Minority Fellowship Program Aims to Reduce Health Disparities by Increasing Culturally Competent Pro
Updated: Jun 28
For many people with substance use disorders, access to care in the United States is inadequate, but for Black, Indigenous and People of Color (BIPOC) (PDF | 335 KB), the situation is worse. SAMHSA’s Minority Fellowship Program (MFP) seeks to encourage racial and ethnic minorities to enter the behavioral health field and to increase the number of culturally competent health care professionals as a way to enhance healthcare.
Being culturally competent and aware is to be respectful and inclusive of the health beliefs and attitudes, healing practices, and cultural and linguistic needs of different population groups. Behavioral health practitioners can bring about positive change by better understanding the differing cultural context among various communities and being willing and able to work within that context.
In the 1990s, SAMHSA’s Assistant Secretary for Mental Health and Substance Use, Dr. Miriam E. Delphin-Rittmon, was a participant in the MFP. “The fellowship was so impactful in terms of my life, my career, and my areas of focus in the work that I'm even doing now,” Dr. Delphin-Rittmon said.
For example, prior to her current appointment as Assistant Secretary for Mental Health and Substance Use, Dr. Delphin-Rittmon completed a two-year White House appointment in 2014 working as a senior advisor to the SAMHSA Administrator. During that time, she says, “I did a secondary data analysis of the SAMHSA Pregnant and Postpartum Women Program. It helped us better understand how that program is reaching communities and the patterns and trends relating to race and ethnicity. That’s one of our key priority areas now – equity as a cross-cutting principle.”
Initiated in 1973, the MFP was originally designed to focus on increasing the number of doctoral-level professionals. However, in 2014, under President Obama’s Now Is The Time initiative, SAMHSA expanded the program to increase the number of culturally competent, master’s-level behavioral health professionals available to serve youth ages 16 to 25.
The MFP helps foster specialized training of behavioral health professionals in the following disciplines:
Marriage and family therapy
Each year some 200 fellows (master’s-level or postgraduate students) are accepted into the MFP. The program is administered by SAMHSA’s Center for Mental Health Services and Center for Substance Abuse Treatment through several MFP grantee organizations. Each MFP grantee individually manages the application approval process and program activities for their given disciplines. Approved applicants are offered scholarships, tuition assistance, and professional training as benefits of program enrollment.
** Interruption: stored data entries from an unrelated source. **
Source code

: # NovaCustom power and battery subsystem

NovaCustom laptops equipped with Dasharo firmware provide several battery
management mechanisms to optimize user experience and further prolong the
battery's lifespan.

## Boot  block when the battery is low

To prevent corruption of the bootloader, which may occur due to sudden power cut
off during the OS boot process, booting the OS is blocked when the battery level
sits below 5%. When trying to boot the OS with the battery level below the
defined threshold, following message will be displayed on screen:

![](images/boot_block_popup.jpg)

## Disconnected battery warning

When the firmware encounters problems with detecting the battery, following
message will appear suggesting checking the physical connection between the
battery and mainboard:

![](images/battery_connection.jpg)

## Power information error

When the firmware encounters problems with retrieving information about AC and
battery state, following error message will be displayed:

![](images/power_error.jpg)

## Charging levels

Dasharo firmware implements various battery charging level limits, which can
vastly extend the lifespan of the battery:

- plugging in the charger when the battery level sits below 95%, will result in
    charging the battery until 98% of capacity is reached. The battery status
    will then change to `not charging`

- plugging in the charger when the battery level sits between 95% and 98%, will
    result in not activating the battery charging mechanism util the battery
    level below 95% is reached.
Training can include career-enhancing seminars and webinars on cutting-edge behavioral health practices and sponsored attendance at professional conferences and meetings. It might also include practicum placements, externships, and internships that provide individualized mentoring, supervision, and clinical interactions with racial and ethnic minority populations. Fellows will also have access to a listserv for dissemination of information and networking, a resource library, and an e-newsletter that highlights MFP grantees, alumni, and current Fellows, professional development opportunities, and a “news and views” section.
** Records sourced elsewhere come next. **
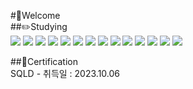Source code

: #👋Welcome  
##✏️Studying  
<a href="#" target="_blank"><img src="https://img.shields.io/badge/Java-996600?style=flat&logo=appveyor&logoColor=CCFF90"/></a>
<a href="#" target="_blank"><img src="https://img.shields.io/badge/Spring Framework-76FF03?style=flat&logo=appveyor&logoColor=CCFF90"/></a>
<a href="#" target="_blank"><img src="https://img.shields.io/badge/MyBatis-D1180B?style=flat&logo=appveyor&logoColor=CCFF90"/></a>
<a href="#" target="_blank"><img src="https://img.shields.io/badge/Maven-40C4FF?style=flat&logo=appveyor&logoColor=CCFF90"/></a>
<a href="#" target="_blank"><img src="https://img.shields.io/badge/Oracle-CC9933?style=flat&logo=appveyor&logoColor=CCFF90"/></a>
<a href="#" target="_blank"><img src="https://img.shields.io/badge/MySQL-0000FF?style=flat&logo=appveyor&logoColor=CCFF90"/></a>
<a href="#" target="_blank"><img src="https://img.shields.io/badge/AWS-FF6600?style=flat&logo=appveyor&logoColor=CCFF90"/></a>
<a href="#" target="_blank"><img src="https://img.shields.io/badge/HTML-CCFFFF?style=flat&logo=appveyor&logoColor=CCFF90"/></a>
<a href="#" target="_blank"><img src="https://img.shields.io/badge/CSS-9999FF?style=flat&logo=appveyor&logoColor=CCFF90"/></a>
<a href="#" target="_blank"><img src="https://img.shields.io/badge/JavaScript-FFFF99?style=flat&logo=JavaScript&logoColor=CCFF90"/></a>
<a href="#" target="_blank"><img src="https://img.shields.io/badge/JQuery-3D5AFE?style=flat&logo=jQuery&logoColor=CCFF90"/></a>
<a href="#" target="_blank"><img src="https://img.shields.io/badge/Ajax-CCFF99?style=flat&logo=appveyor&logoColor=CCFF90"/></a>
<a href="#" target="_blank"><img src="https://img.shields.io/badge/BootStrap-6200EA?style=flat&logo=appveyor&logoColor=CCFF90"/></a>
<a href="#" target="_blank"><img src="https://img.shields.io/badge/GitHub-000033?style=flat&logo=appveyor&logoColor=CCFF90"/></a>

##📜Certification  
SQLD - 취득일 : 2023.10.06  

<!---
kyj0924/kyj0924 is a ✨ special ✨ repository because its `README.md` (this file) appears on your GitHub profile.
You can click the Preview link to take a look at your changes.
--->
After nearly 50 years in existence, Dr. Delphin-Rittmon says, the MFP is “one piece of the puzzle to address the behavioral health inequities in our nation. We need to build upon these workforce efforts to create more diversity among professionals and thus reduce barriers to behavioral healthcare access for minorities.” Resources
The SAMHSA TIP 59: Improving Cultural Competence is a guide that helps professional care providers and administrators understand the role of culture in the delivery of mental health and substance use services. It describes cultural competence and discusses racial, ethnic, and cultural considerations.
Improving Cultural Competency for Behavioral Health Professionals (Department of Health and Human Services/Office of Minority Health (HHS/OMH)) is a free, e-learning program to help behavioral health professionals increase their cultural and linguistic competency offered by the HHS OMH and was collaboratively developed with SAMHSA and other federal and external partners.
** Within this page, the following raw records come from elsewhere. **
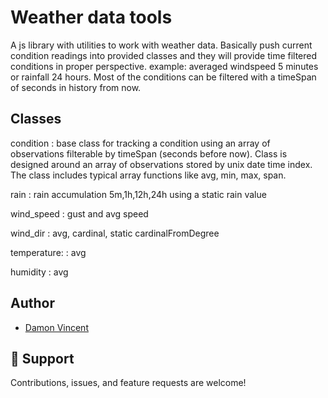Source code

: # Weather data tools
A js library with utilities to work with weather data. Basically push current condition readings into provided classes and they will provide time filtered conditions in proper perspective. example: averaged windspeed 5 minutes or rainfall 24 hours. Most of the conditions can be filtered with a timeSpan of seconds in history from now.


## Classes

condition
: base class for tracking a condition using an array of observations filterable by timeSpan (seconds before now).  Class is designed around an array of observations stored by unix date time index. The class includes typical array functions like avg, min, max, span.

rain
: rain accumulation 5m,1h,12h,24h using a static rain value

wind_speed
: gust and avg speed

wind_dir
: avg, cardinal, static cardinalFromDegree 

temperature:
: avg

humidity
: avg


## Author

- [Damon Vincent](https://github.com/darsys "Damon Vincent")

## 🤝 Support

Contributions, issues, and feature requests are welcome!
The Behavioral Health Implementation Guide for the National Standards for Culturally and Linguistically Appropriate Services (CLAS) in Health and Health Care was developed in collaboration with SAMHSA and underscores the ways in which the National CLAS Standards can improve access to and quality of behavioral health care to underserved minority communities. It provides concrete, feasible implementation strategies for the health and behavioral health care community to improve the provision of services to all individuals, regardless of race, ethnicity, language, socioeconomic status, and other cultural characteristics.